In generale è importante assicurarsi di acquistare sempre datteri al naturale, ovvero non ricoperti di sciroppo di glucosio, usato come conservante. I datteri al naturale sono più facilmente reperibili nei negozi di alimentazione naturale e nei negozi etnici, mentre al supermercato è più facile trovare datteri di scarsa qualità, riconoscibili per il loro colore chiaro e per la “patina” lucida che li ricopre, che denota la presenza di sciroppo di glucosio.

datteri

In cucina

L’elevato contenuto di zuccheri proprio dei datteri li rende ingrediente perfetto per la preparazione e la guarnizione di dolci, ma i datteri sono buonissimi anche consumati da soli come snack oppure farciti con la frutta secca. Se molto secchi, possono essere lasciati a mollo una decina di minuti in acqua tiepida, in modo che si ammorbidiscano, specialmente in caso di preparazioni in cui debbano essere frullati. Nei paesi arabi dai datteri si ricavano una farina e una sostanza pastosa, simile al miele, che vengono usate per sostituire zucchero e burro. Inoltre, come dolcificante e come sostituto del burro in cucina potete preparare la “pasta di dattero“: dovete solo frullare 500 g di datteri con 300 ml di acqua. Potete conservarla in frigorifero in un barattolo ben chiuso per 1 settimana circa.

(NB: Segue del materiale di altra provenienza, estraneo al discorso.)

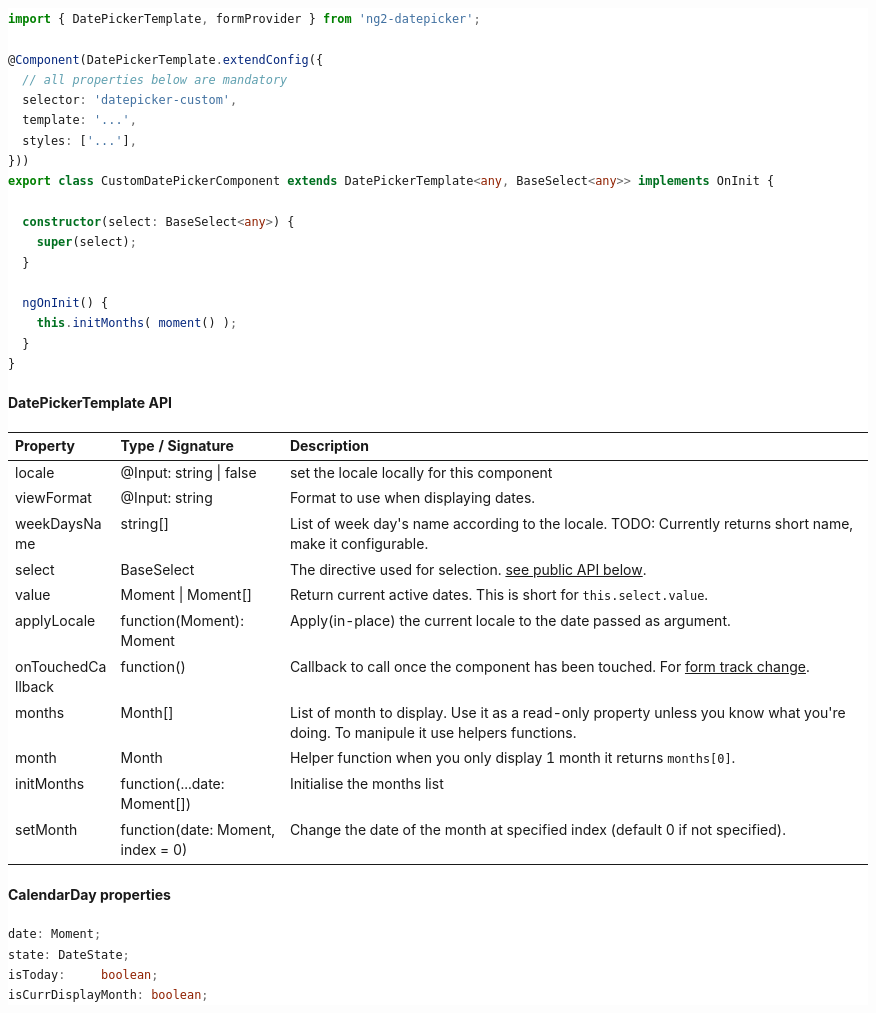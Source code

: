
 ```ts
import { DatePickerTemplate, formProvider } from 'ng2-datepicker';

@Component(DatePickerTemplate.extendConfig({
  // all properties below are mandatory
  selector: 'datepicker-custom',
  template: '...',
  styles: ['...'],
}))
export class CustomDatePickerComponent extends DatePickerTemplate<any, BaseSelect<any>> implements OnInit {

  constructor(select: BaseSelect<any>) {
    super(select);
  }

  ngOnInit() {
    this.initMonths( moment() );
  }
}
```
#### DatePickerTemplate API

|Property|Type / Signature|Description|
|:--- |:--- |:--- |
|locale|@Input: string \| false|set the locale locally for this component|
|viewFormat|@Input: string|Format to use when displaying dates.
|weekDaysName|string[]|List of week day's name according to the locale. TODO: Currently returns short name, make it configurable.
|select|BaseSelect|The directive used for selection. [see public API below](#baseselect-api).
|value|Moment \| Moment[]| Return current active dates. This is short for `this.select.value`.
|applyLocale|function(Moment): Moment|Apply(in-place) the current locale to the date passed as argument.
|onTouchedCallback|function()|Callback to call once the component has been touched. For [form track change](https://angular.io/docs/ts/latest/guide/forms.html#!#track-change-state-and-validity-with-ngmodel-).|
|months|Month[]|List of month to display. Use it as a read-only property unless you know what you're doing. To manipule it use helpers functions.|
|month|Month|Helper function when you only display 1 month it returns `months[0]`.|
|initMonths|function(...date: Moment[])|Initialise the months list|
|setMonth|function(date: Moment, index = 0)|Change the date of the month at specified index (default 0 if not specified).|

#### CalendarDay properties
```ts
date: Moment;
state: DateState;
isToday:     boolean;
isCurrDisplayMonth: boolean;
```
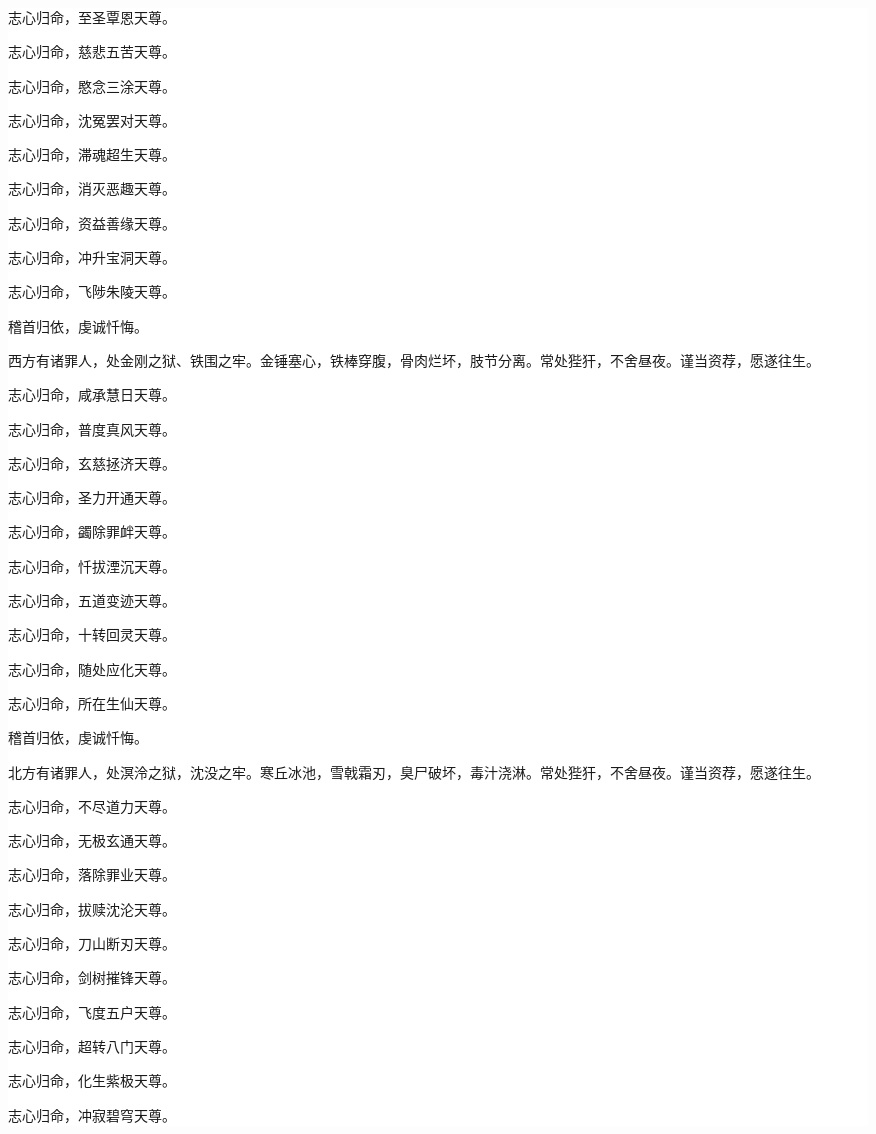 志心归命，至圣覃恩天尊。  

志心归命，慈悲五苦天尊。  

志心归命，愍念三涂天尊。  

志心归命，沈冤罢对天尊。  

志心归命，滞魂超生天尊。  

志心归命，消灭恶趣天尊。  

志心归命，资益善缘天尊。  

志心归命，冲升宝洞天尊。  

志心归命，飞陟朱陵天尊。  

稽首归依，虔诚忏悔。  

西方有诸罪人，处金刚之狱、铁围之牢。金锤塞心，铁棒穿腹，骨肉烂坏，肢节分离。常处狴犴，不舍昼夜。谨当资荐，愿遂往生。  

志心归命，咸承慧日天尊。  

志心归命，普度真风天尊。  

志心归命，玄慈拯济天尊。  

志心归命，圣力开通天尊。  

志心归命，蠲除罪衅天尊。  

志心归命，忏拔湮沉天尊。  

志心归命，五道变迹天尊。  

志心归命，十转回灵天尊。  

志心归命，随处应化天尊。  

志心归命，所在生仙天尊。  

稽首归依，虔诚忏悔。  

北方有诸罪人，处溟泠之狱，沈没之牢。寒丘冰池，雪戟霜刃，臭尸破坏，毒汁浇淋。常处狴犴，不舍昼夜。谨当资荐，愿遂往生。  

志心归命，不尽道力天尊。  

志心归命，无极玄通天尊。  

志心归命，落除罪业天尊。  

志心归命，拔赎沈沦天尊。  

志心归命，刀山断刃天尊。  

志心归命，剑树摧锋天尊。  

志心归命，飞度五户天尊。  

志心归命，超转八门天尊。  

志心归命，化生紫极天尊。  

志心归命，冲寂碧穹天尊。  

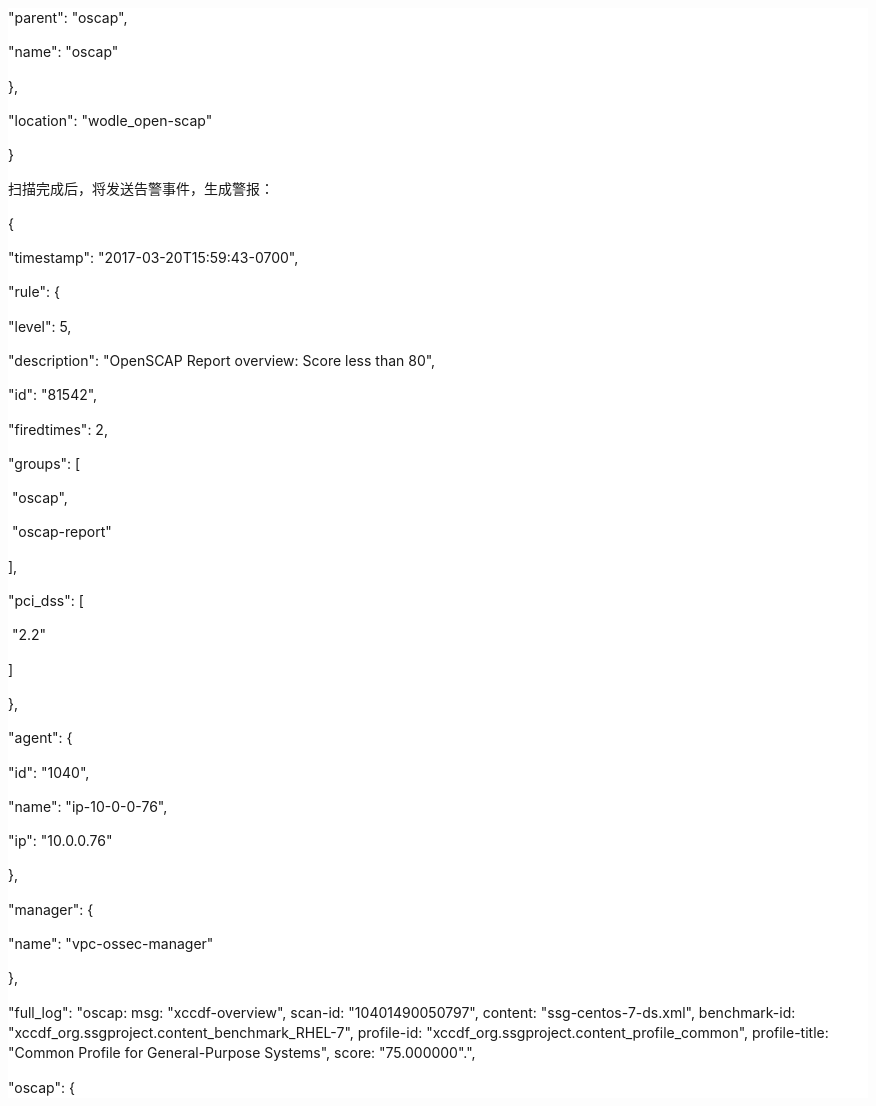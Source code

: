    "parent": "oscap",

   "name": "oscap"

  },

  "location": "wodle_open-scap"

}

扫描完成后，将发送告警事件，生成警报：

{

  "timestamp": "2017-03-20T15:59:43-0700",

  "rule": {

   "level": 5,

   "description": "OpenSCAP Report overview: Score less than 80",

   "id": "81542",

   "firedtimes": 2,

   "groups": [

​    "oscap",

​    "oscap-report"

   ],

   "pci_dss": [

​    "2.2"

   ]

  },

  "agent": {

   "id": "1040",

   "name": "ip-10-0-0-76",

   "ip": "10.0.0.76"

  },

  "manager": {

   "name": "vpc-ossec-manager"

  },

  "full_log": "oscap: msg: \"xccdf-overview\", scan-id: \"10401490050797\", content: \"ssg-centos-7-ds.xml\", benchmark-id: \"xccdf_org.ssgproject.content_benchmark_RHEL-7\", profile-id: \"xccdf_org.ssgproject.content_profile_common\", profile-title: \"Common Profile for General-Purpose Systems\", score: \"75.000000\".",

  "oscap": {
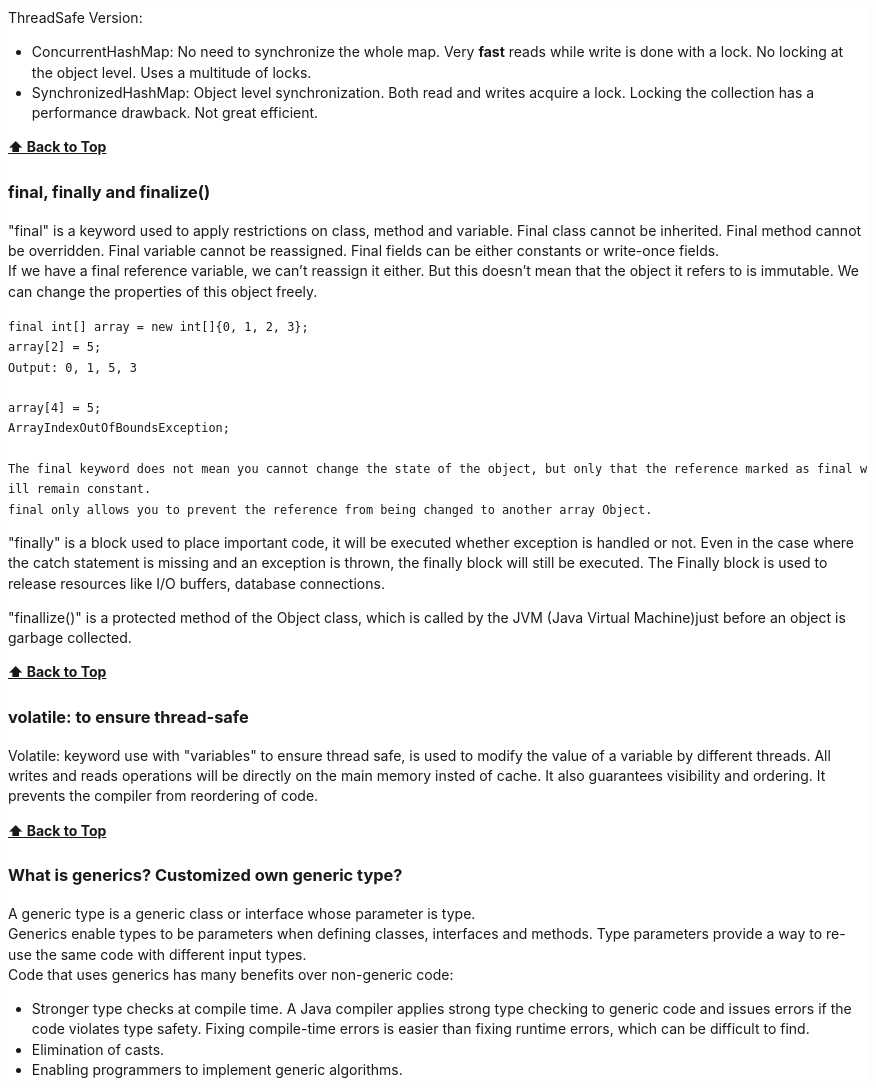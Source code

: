 ThreadSafe Version:
- ConcurrentHashMap: No need to synchronize the whole map. Very **fast** reads while write is done with a lock. No locking at the object level. Uses a multitude of locks.
- SynchronizedHashMap: Object level synchronization. Both read and writes acquire a lock. Locking the collection has a performance drawback. Not great efficient.

 **[⬆ Back to Top](#table-of-contents)**

### final, finally and finalize()
"final" is a keyword used to apply restrictions on class, method and variable. Final class cannot be inherited. Final method cannot be overridden. Final variable cannot be reassigned. Final fields can be either constants or write-once fields. <br/>
If we have a final reference variable, we can’t reassign it either. But this doesn’t mean that the object it refers to is immutable. We can change the properties of this object freely.
```
final int[] array = new int[]{0, 1, 2, 3};
array[2] = 5;
Output: 0, 1, 5, 3

array[4] = 5;
ArrayIndexOutOfBoundsException;

The final keyword does not mean you cannot change the state of the object, but only that the reference marked as final will remain constant.
final only allows you to prevent the reference from being changed to another array Object.
```


"finally" is a block used to place important code, it will be executed whether exception is handled or not. Even in the case where the catch statement is missing and an exception is thrown, the finally block will still be executed. The Finally block is used to release resources like I/O buffers, database connections. 　

"finallize()" is a protected method of the Object class, which is called by the JVM (Java Virtual Machine)just before an object is garbage collected. 

 **[⬆ Back to Top](#table-of-contents)**

### volatile: to ensure thread-safe
Volatile: keyword use with "variables" to ensure thread safe, is used to modify the value of a variable by different threads. All writes and reads operations will be directly on the main memory insted of cache. It also guarantees visibility and ordering. It prevents the compiler from reordering of code.

 **[⬆ Back to Top](#table-of-contents)**

### What is generics? Customized own generic type?
A generic type is a generic class or interface whose parameter is type. <br />
Generics enable types to be parameters when defining classes, interfaces and methods. Type parameters provide a way to re-use the same code with different input types.  <br />
Code that uses generics has many benefits over non-generic code:
- Stronger type checks at compile time.
    A Java compiler applies strong type checking to generic code and issues errors if the code violates type safety. Fixing compile-time errors is easier than fixing runtime errors, which can be difficult to find.
- Elimination of casts.
- Enabling programmers to implement generic algorithms.
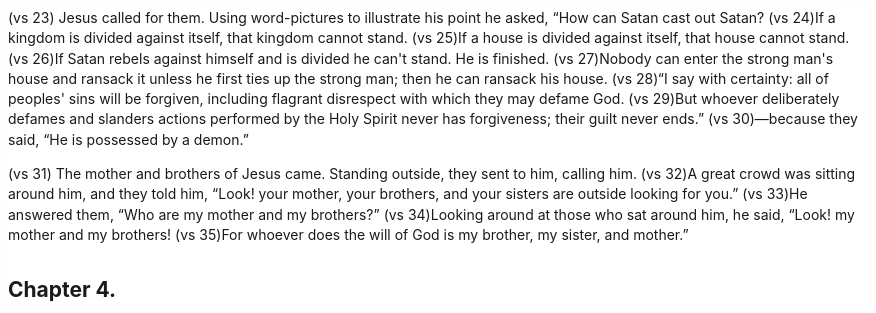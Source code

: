 (vs 23) Jesus called for them.  Using word-pictures to illustrate his point he asked, “How can Satan cast out Satan?  (vs 24)If a kingdom is divided against itself, that kingdom cannot stand.  (vs 25)If a house is divided against itself, that house cannot stand.  (vs 26)If Satan rebels against himself and is divided he can't stand. He is finished.  (vs 27)Nobody can enter the strong man's house and ransack it unless he first ties up the strong man; then he can ransack his house.  (vs 28)“I say with certainty:  all of peoples' sins will be forgiven, including flagrant disrespect with which they may defame God.  (vs 29)But whoever deliberately defames and slanders actions performed by the Holy Spirit never has forgiveness; their guilt never ends.”  (vs 30)—because they said, “He is possessed by a demon.”

(vs 31) The mother and brothers of Jesus came.  Standing outside, they sent to him, calling him.  (vs 32)A great crowd was sitting around him, and they told him, “Look! your mother, your brothers, and your sisters are outside looking for you.”  (vs 33)He answered them, “Who are my mother and my brothers?”  (vs 34)Looking around at those who sat around him, he said, “Look! my mother and my brothers!  (vs 35)For whoever does the will of God is my brother, my sister, and mother.”

## Chapter 4.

Ricette vegane con i datteri

Grazie alla loro dolcezza, i datteri si prestano alla preparazione di molti dolci diversi. Noi, per esempio, abbiamo preparato i datteri ripieni di mandorle e cocco, uno snack delizioso da consumare per una ricarica di energia in qualsiasi momento della giornata. Un’altra preparazione imperdibile è l’uva al caramello di datteri e nocciole, un dolcino senza zucchero perfetto come fine pasto, ma anche i dolci lievitati a base di datteri sono deliziosi: da provare i nostri scones ai datteri, i muffin con limone, noci e datteri e i tortini di quinoa al cioccolato e datteri, ideali sia a colazione che a merenda.

Proprietà e calorie

I datteri hanno un elevato valore nutritivo legato all’alto contenuto di zuccheri, che equivale a circa il 70 per cento del loro peso. Secondo le tabelle Crea, 100 grammi di datteri secchi apportano 253 kcal, il che li rende un alimento molto energetico adatto come snack anche per chi pratica sport. Soprattutto se si segue una dieta ipocalorica, quindi, è meglio consumarli con moderazione, al massimo 2-3 al giorno. Questi frutti apportano anche una significativa quota di potassio, abbassano i livelli di trigliceridi nel sangue e sono ricchi di antiossidanti. Inoltre contengono fibre alimentari utili ad agevolare la funzione intestinale, proteine, sali minerali, vitamina B e carotenoidi.

Curiosità

La storia dei datteri si perde nella notte dei tempi, e pare che questi piccoli frutti dolcissimi fossero molto apprezzati già dagli antichi Egizi, che li consumavano tal quali e li facevano fermentare per ottenerne una bevanda simile al vino. Ancora oggi sono alla base delle preparazioni dolci della cucina orientale, ma vengono utilizzati anche per la preparazione di diverse bevande alcoliche.